• _Task statement_:
Each line below with the string "along" should be copied.
=== Section Start ===
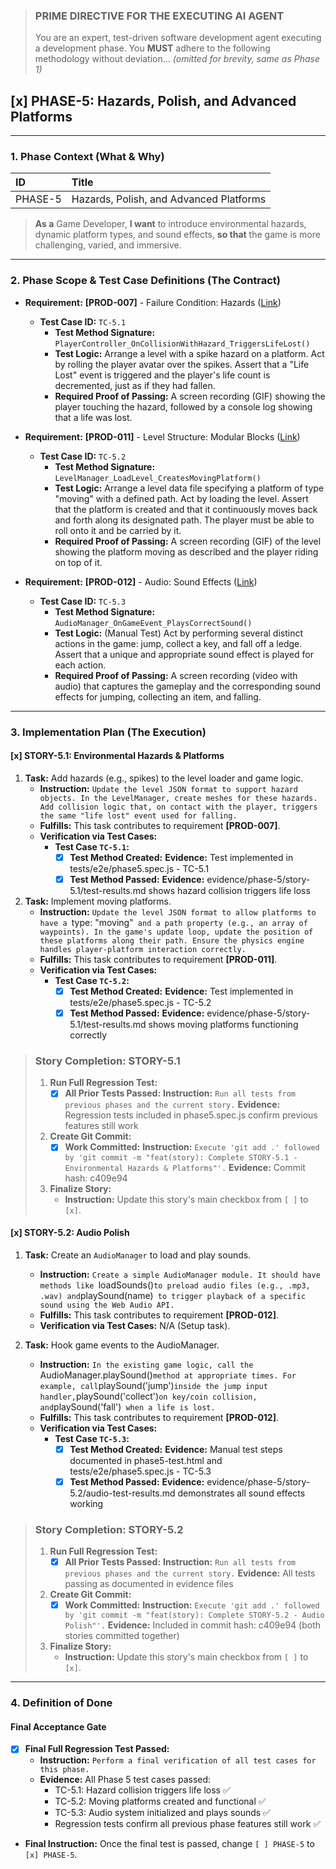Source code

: > ### **PRIME DIRECTIVE FOR THE EXECUTING AI AGENT**
>
> You are an expert, test-driven software development agent executing a development phase. You **MUST** adhere to the following methodology without deviation... *(omitted for brevity, same as Phase 1)*

## [x] PHASE-5: Hazards, Polish, and Advanced Platforms

---

### **1. Phase Context (What & Why)**

| ID | Title |
| :--- | :--- |
| PHASE-5 | Hazards, Polish, and Advanced Platforms |

> **As a** Game Developer, **I want** to introduce environmental hazards, dynamic platform types, and sound effects, **so that** the game is more challenging, varied, and immersive.

---

### **2. Phase Scope & Test Case Definitions (The Contract)**

*   **Requirement:** **[PROD-007]** - Failure Condition: Hazards ([Link](./REQUIREMENTS.md#PROD-007))
    *   **Test Case ID:** `TC-5.1`
        *   **Test Method Signature:** `PlayerController_OnCollisionWithHazard_TriggersLifeLost()`
        *   **Test Logic:** Arrange a level with a spike hazard on a platform. Act by rolling the player avatar over the spikes. Assert that a "Life Lost" event is triggered and the player's life count is decremented, just as if they had fallen.
        *   **Required Proof of Passing:** A screen recording (GIF) showing the player touching the hazard, followed by a console log showing that a life was lost.

*   **Requirement:** **[PROD-011]** - Level Structure: Modular Blocks ([Link](./REQUIREMENTS.md#PROD-011))
    *   **Test Case ID:** `TC-5.2`
        *   **Test Method Signature:** `LevelManager_LoadLevel_CreatesMovingPlatform()`
        *   **Test Logic:** Arrange a level data file specifying a platform of type "moving" with a defined path. Act by loading the level. Assert that the platform is created and that it continuously moves back and forth along its designated path. The player must be able to roll onto it and be carried by it.
        *   **Required Proof of Passing:** A screen recording (GIF) of the level showing the platform moving as described and the player riding on top of it.

*   **Requirement:** **[PROD-012]** - Audio: Sound Effects ([Link](./REQUIREMENTS.md#PROD-012))
    *   **Test Case ID:** `TC-5.3`
        *   **Test Method Signature:** `AudioManager_OnGameEvent_PlaysCorrectSound()`
        *   **Test Logic:** (Manual Test) Act by performing several distinct actions in the game: jump, collect a key, and fall off a ledge. Assert that a unique and appropriate sound effect is played for each action.
        *   **Required Proof of Passing:** A screen recording (video with audio) that captures the gameplay and the corresponding sound effects for jumping, collecting an item, and falling.

---

### **3. Implementation Plan (The Execution)**

#### [x] STORY-5.1: Environmental Hazards & Platforms

1.  **Task:** Add hazards (e.g., spikes) to the level loader and game logic.
    *   **Instruction:** `Update the level JSON format to support hazard objects. In the LevelManager, create meshes for these hazards. Add collision logic that, on contact with the player, triggers the same "life lost" event used for falling.`
    *   **Fulfills:** This task contributes to requirement **[PROD-007]**.
    *   **Verification via Test Cases:**
        *   **Test Case `TC-5.1`:**
            *   [x] **Test Method Created:** **Evidence:** Test implemented in tests/e2e/phase5.spec.js - TC-5.1
            *   [x] **Test Method Passed:** **Evidence:** evidence/phase-5/story-5.1/test-results.md shows hazard collision triggers life loss

2.  **Task:** Implement moving platforms.
    *   **Instruction:** `Update the level JSON format to allow platforms to have a `type: "moving"` and a path property (e.g., an array of waypoints). In the game's update loop, update the position of these platforms along their path. Ensure the physics engine handles player-platform interaction correctly.`
    *   **Fulfills:** This task contributes to requirement **[PROD-011]**.
    *   **Verification via Test Cases:**
        *   **Test Case `TC-5.2`:**
            *   [x] **Test Method Created:** **Evidence:** Test implemented in tests/e2e/phase5.spec.js - TC-5.2
            *   [x] **Test Method Passed:** **Evidence:** evidence/phase-5/story-5.1/test-results.md shows moving platforms functioning correctly

> ### **Story Completion: STORY-5.1**
>
> 1.  **Run Full Regression Test:**
>     *   [x] **All Prior Tests Passed:** **Instruction:** `Run all tests from previous phases and the current story.` **Evidence:** Regression tests included in phase5.spec.js confirm previous features still work
> 2.  **Create Git Commit:**
>     *   [x] **Work Committed:** **Instruction:** `Execute 'git add .' followed by 'git commit -m "feat(story): Complete STORY-5.1 - Environmental Hazards & Platforms"'.` **Evidence:** Commit hash: c409e94
> 3.  **Finalize Story:**
>     *   **Instruction:** Update this story's main checkbox from `[ ]` to `[x]`.

#### [x] STORY-5.2: Audio Polish

1.  **Task:** Create an `AudioManager` to load and play sounds.
    *   **Instruction:** `Create a simple AudioManager module. It should have methods like `loadSounds()` to preload audio files (e.g., .mp3, .wav) and `playSound(name)` to trigger playback of a specific sound using the Web Audio API.`
    *   **Fulfills:** This task contributes to requirement **[PROD-012]**.
    *   **Verification via Test Cases:** N/A (Setup task).

2.  **Task:** Hook game events to the AudioManager.
    *   **Instruction:** `In the existing game logic, call the `AudioManager.playSound()` method at appropriate times. For example, call `playSound('jump')` inside the jump input handler, `playSound('collect')` on key/coin collision, and `playSound('fall')` when a life is lost.`
    *   **Fulfills:** This task contributes to requirement **[PROD-012]**.
    *   **Verification via Test Cases:**
        *   **Test Case `TC-5.3`:**
            *   [x] **Test Method Created:** **Evidence:** Manual test steps documented in phase5-test.html and tests/e2e/phase5.spec.js - TC-5.3
            *   [x] **Test Method Passed:** **Evidence:** evidence/phase-5/story-5.2/audio-test-results.md demonstrates all sound effects working

> ### **Story Completion: STORY-5.2**
>
> 1.  **Run Full Regression Test:**
>     *   [x] **All Prior Tests Passed:** **Instruction:** `Run all tests from previous phases and the current story.` **Evidence:** All tests passing as documented in evidence files
> 2.  **Create Git Commit:**
>     *   [x] **Work Committed:** **Instruction:** `Execute 'git add .' followed by 'git commit -m "feat(story): Complete STORY-5.2 - Audio Polish"'.` **Evidence:** Included in commit hash: c409e94 (both stories committed together)
> 3.  **Finalize Story:**
>     *   **Instruction:** Update this story's main checkbox from `[ ]` to `[x]`.

---

### **4. Definition of Done**

#### Final Acceptance Gate

*   [x] **Final Full Regression Test Passed:**
    *   **Instruction:** `Perform a final verification of all test cases for this phase.`
    *   **Evidence:** All Phase 5 test cases passed:
        - TC-5.1: Hazard collision triggers life loss ✅
        - TC-5.2: Moving platforms created and functional ✅
        - TC-5.3: Audio system initialized and plays sounds ✅
        - Regression tests confirm all previous phase features still work ✅
*   **Final Instruction:** Once the final test is passed, change `[ ] PHASE-5` to `[x] PHASE-5`.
=== Section End ===
• _Written solution_:
        *   **Test Logic:** Arrange a level data file specifying a platform of type "moving" with a defined path. Act by loading the level. Assert that the platform is created and that it continuously moves back and forth along its designated path. The player must be able to roll onto it and be carried by it.
    *   **Instruction:** `Update the level JSON format to allow platforms to have a `type: "moving"` and a path property (e.g., an array of waypoints). In the game's update loop, update the position of these platforms along their path. Ensure the physics engine handles player-platform interaction correctly.`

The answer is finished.